### Records provided
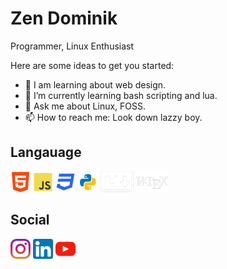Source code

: # Zen Dominik

Programmer, Linux Enthusiast 

Here are some ideas to get you started:

- 🔭 I am learning about web design.
- 🌱 I’m currently learning bash scripting and lua.
- 💬 Ask me about Linux, FOSS.
- 📫 How to reach me: Look down lazzy boy.

## Langauage 
![html5](https://github.com/DominikMendoza/DominikMendoza/blob/main/imgs/html5.png)
![javascript](https://github.com/DominikMendoza/DominikMendoza/blob/main/imgs/js.png)
![css](https://github.com/DominikMendoza/DominikMendoza/blob/main/imgs/css3.png)
![python](https://github.com/DominikMendoza/DominikMendoza/blob/main/imgs/python.png)
![markdown](https://github.com/DominikMendoza/DominikMendoza/blob/main/imgs/markdown.png)
![latex](https://github.com/DominikMendoza/DominikMendoza/blob/main/imgs/latex.png)

## Social 
[![instagram](https://github.com/DominikMendoza/DominikMendoza/blob/main/imgs/instagram.png)](https://www.instagram.com/endlessdominik/) 
[![linkedin](https://github.com/DominikMendoza/DominikMendoza/blob/main/imgs/linkedin.png)](https://www.linkedin.com/in/dominik-mendoza-ramos-91496a224/) 
[![youtube](https://github.com/DominikMendoza/DominikMendoza/blob/main/imgs/youtube.png)](https://www.youtube.com/channel/UCdaMJIkV__KbM4p9QdVLFfg)
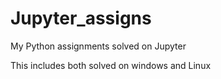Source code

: # Jupyter_assigns
My Python assignments solved on Jupyter

This includes both solved on windows and Linux

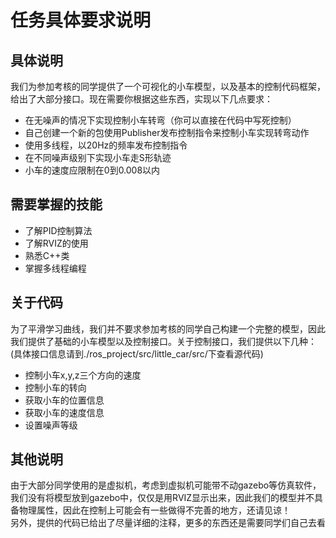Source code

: # 任务具体要求说明

## 具体说明
我们为参加考核的同学提供了一个可视化的小车模型，以及基本的控制代码框架，给出了大部分接口。现在需要你根据这些东西，实现以下几点要求：
- 在无噪声的情况下实现控制小车转弯（你可以直接在代码中写死控制）
- 自己创建一个新的包使用Publisher发布控制指令来控制小车实现转弯动作
- 使用多线程，以20Hz的频率发布控制指令
- 在不同噪声级别下实现小车走S形轨迹
- 小车的速度应限制在0到0.008以内
## 需要掌握的技能
- 了解PID控制算法
- 了解RVIZ的使用
- 熟悉C++类
- 掌握多线程编程
## 关于代码
为了平滑学习曲线，我们并不要求参加考核的同学自己构建一个完整的模型，因此我们提供了基础的小车模型以及控制接口。关于控制接口，我们提供以下几种：(具体接口信息请到./ros_project/src/little_car/src/下查看源代码)
- 控制小车x,y,z三个方向的速度
- 控制小车的转向
- 获取小车的位置信息
- 获取小车的速度信息
- 设置噪声等级

## 其他说明
由于大部分同学使用的是虚拟机，考虑到虚拟机可能带不动gazebo等仿真软件，我们没有将模型放到gazebo中，仅仅是用RVIZ显示出来，因此我们的模型并不具备物理属性，因此在控制上可能会有一些做得不完善的地方，还请见谅！  
另外，提供的代码已给出了尽量详细的注释，更多的东西还是需要同学们自己去看

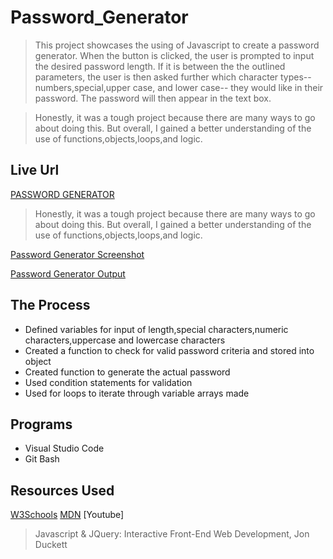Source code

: # Password_Generator
>This project showcases the using of Javascript to create a password generator. When the button is clicked, the user is prompted to input the desired password length. If it is between the the outlined parameters, the user is then asked further which character types-- numbers,special,upper case, and lower case-- they would like in their password. The password will then appear in the text box.

> Honestly, it was a tough project because there are many ways to go about doing this. But overall, I gained a better understanding of the use of functions,objects,loops,and logic.

## Live Url
[PASSWORD GENERATOR]()

> Honestly, it was a tough project because there are many ways to go about doing this. But overall, I gained a better understanding of the use of functions,objects,loops,and logic.

[Password Generator Screenshot](03-javascript-homework-demo.png)

[Password Generator Output](Capture.PNG)

## The Process
* Defined variables for input of length,special characters,numeric characters,uppercase and lowercase characters
* Created a function to check for valid password criteria and stored into object
* Created function to generate the actual password
* Used condition statements for validation
* Used for loops to iterate through variable arrays made

## Programs
* Visual Studio Code
* Git Bash


## Resources Used
[W3Schools](https://www.w3schools.com/)
[MDN](https://developer.mozilla.org/en-US/)
[Youtube]
>Javascript & JQuery: Interactive Front-End Web Development, Jon Duckett


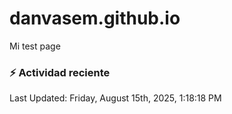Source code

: # danvasem.github.io
Mi test page

### :zap: Actividad reciente
<!--RECENT_ACTIVITY:start-->
<!--RECENT_ACTIVITY:end-->

<!--RECENT_ACTIVITY:last_update-->
Last Updated: Friday, August 15th, 2025, 1:18:18 PM
<!--RECENT_ACTIVITY:last_update_end-->
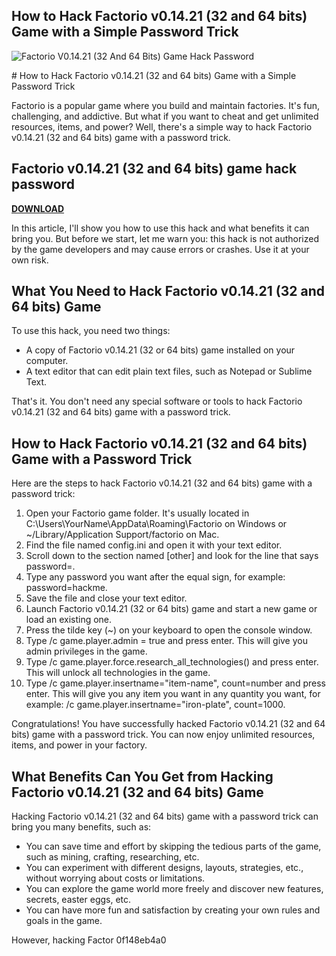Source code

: ## How to Hack Factorio v0.14.21 (32 and 64 bits) Game with a Simple Password Trick

 
![Factorio V0.14.21 (32 And 64 Bits) Game Hack Password](https://encrypted-tbn2.gstatic.com/images?q=tbn:ANd9GcS5JRHoc5pOrQvhN1UwdwvvKd_uR0WvqDy4arGH-wcv4_1_obz01hXngtDk)

 <title>How to Hack Factorio v0.14.21 (32 and 64 bits) Game with a Simple Password Trick</title>  
# How to Hack Factorio v0.14.21 (32 and 64 bits) Game with a Simple Password Trick
  
Factorio is a popular game where you build and maintain factories. It's fun, challenging, and addictive. But what if you want to cheat and get unlimited resources, items, and power? Well, there's a simple way to hack Factorio v0.14.21 (32 and 64 bits) game with a password trick.
 
## Factorio v0.14.21 (32 and 64 bits) game hack password


[**DOWNLOAD**](https://www.google.com/url?q=https%3A%2F%2Furlgoal.com%2F2tKEwr&sa=D&sntz=1&usg=AOvVaw2KCIizIpKwvX0XJe3meZ4V)

  
In this article, I'll show you how to use this hack and what benefits it can bring you. But before we start, let me warn you: this hack is not authorized by the game developers and may cause errors or crashes. Use it at your own risk.
  
## What You Need to Hack Factorio v0.14.21 (32 and 64 bits) Game
  
To use this hack, you need two things:
  
- A copy of Factorio v0.14.21 (32 or 64 bits) game installed on your computer.
- A text editor that can edit plain text files, such as Notepad or Sublime Text.

That's it. You don't need any special software or tools to hack Factorio v0.14.21 (32 and 64 bits) game with a password trick.
  
## How to Hack Factorio v0.14.21 (32 and 64 bits) Game with a Password Trick
  
Here are the steps to hack Factorio v0.14.21 (32 and 64 bits) game with a password trick:

1. Open your Factorio game folder. It's usually located in C:\Users\YourName\AppData\Roaming\Factorio on Windows or ~/Library/Application Support/factorio on Mac.
2. Find the file named config.ini and open it with your text editor.
3. Scroll down to the section named [other] and look for the line that says password=.
4. Type any password you want after the equal sign, for example: password=hackme.
5. Save the file and close your text editor.
6. Launch Factorio v0.14.21 (32 or 64 bits) game and start a new game or load an existing one.
7. Press the tilde key (~) on your keyboard to open the console window.
8. Type /c game.player.admin = true and press enter. This will give you admin privileges in the game.
9. Type /c game.player.force.research\_all\_technologies() and press enter. This will unlock all technologies in the game.
10. Type /c game.player.insertname="item-name", count=number and press enter. This will give you any item you want in any quantity you want, for example: /c game.player.insertname="iron-plate", count=1000.

Congratulations! You have successfully hacked Factorio v0.14.21 (32 and 64 bits) game with a password trick. You can now enjoy unlimited resources, items, and power in your factory.
  
## What Benefits Can You Get from Hacking Factorio v0.14.21 (32 and 64 bits) Game
  
Hacking Factorio v0.14.21 (32 and 64 bits) game with a password trick can bring you many benefits, such as:

- You can save time and effort by skipping the tedious parts of the game, such as mining, crafting, researching, etc.
- You can experiment with different designs, layouts, strategies, etc., without worrying about costs or limitations.
- You can explore the game world more freely and discover new features, secrets, easter eggs, etc.
- You can have more fun and satisfaction by creating your own rules and goals in the game.

However, hacking Factor
 0f148eb4a0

### What the task asks
Within the listing above, how many lines hold the string "Used"? Answer with the number only.

### Finished task
3